REQUIRED WORK
Repeat exactly the lines of the listing from the line containing "- Claude Code" through its last line, and nothing beyond them.

TASK DATA
○ ○ ○ ○ ○ ○ ○
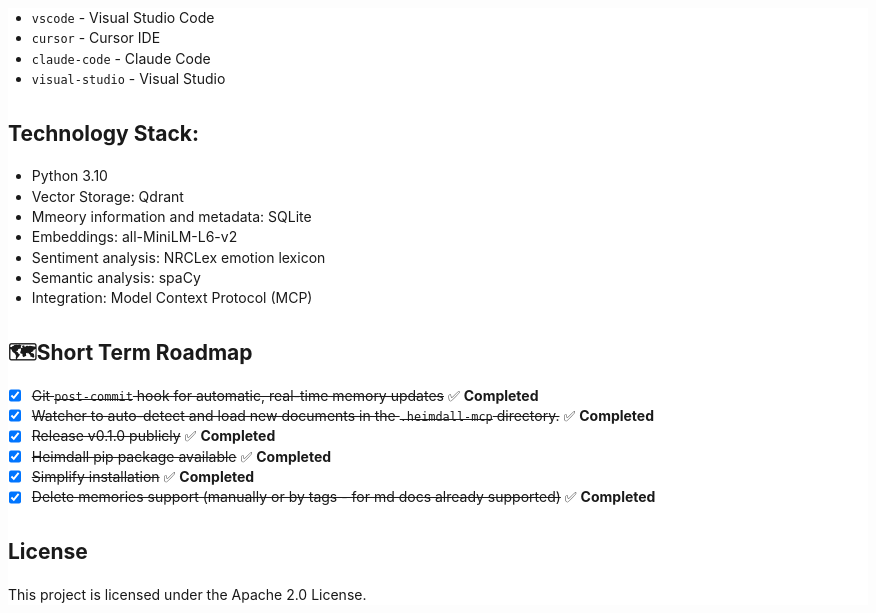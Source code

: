- `vscode` - Visual Studio Code
- `cursor` - Cursor IDE
- `claude-code` - Claude Code
- `visual-studio` - Visual Studio

## Technology Stack:

- Python 3.10
- Vector Storage: Qdrant
- Mmeory information and metadata: SQLite
- Embeddings: all-MiniLM-L6-v2
- Sentiment analysis: NRCLex emotion lexicon
- Semantic analysis: spaCy
- Integration: Model Context Protocol (MCP)

## 🗺️Short Term Roadmap

  * [x] ~~Git `post-commit` hook for automatic, real-time memory updates~~ ✅ **Completed**
  * [x] ~~Watcher to auto-detect and load new documents in the `.heimdall-mcp` directory.~~ ✅ **Completed**
  * [x] ~~Release v0.1.0 publicly~~ ✅ **Completed**
  * [x] ~~Heimdall pip package available~~ ✅ **Completed**
  * [x] ~~Simplify installation~~ ✅ **Completed**
  * [x] ~~Delete memories support (manually or by tags - for md docs already supported)~~ ✅ **Completed**

## License

This project is licensed under the Apache 2.0 License.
○ ○ ○ ○ ○ ○ ○
EXPECTED OUTPUT
- `claude-code` - Claude Code
- `visual-studio` - Visual Studio

## Technology Stack:

- Python 3.10
- Vector Storage: Qdrant
- Mmeory information and metadata: SQLite
- Embeddings: all-MiniLM-L6-v2
- Sentiment analysis: NRCLex emotion lexicon
- Semantic analysis: spaCy
- Integration: Model Context Protocol (MCP)

## 🗺️Short Term Roadmap

  * [x] ~~Git `post-commit` hook for automatic, real-time memory updates~~ ✅ **Completed**
  * [x] ~~Watcher to auto-detect and load new documents in the `.heimdall-mcp` directory.~~ ✅ **Completed**
  * [x] ~~Release v0.1.0 publicly~~ ✅ **Completed**
  * [x] ~~Heimdall pip package available~~ ✅ **Completed**
  * [x] ~~Simplify installation~~ ✅ **Completed**
  * [x] ~~Delete memories support (manually or by tags - for md docs already supported)~~ ✅ **Completed**

## License

This project is licensed under the Apache 2.0 License.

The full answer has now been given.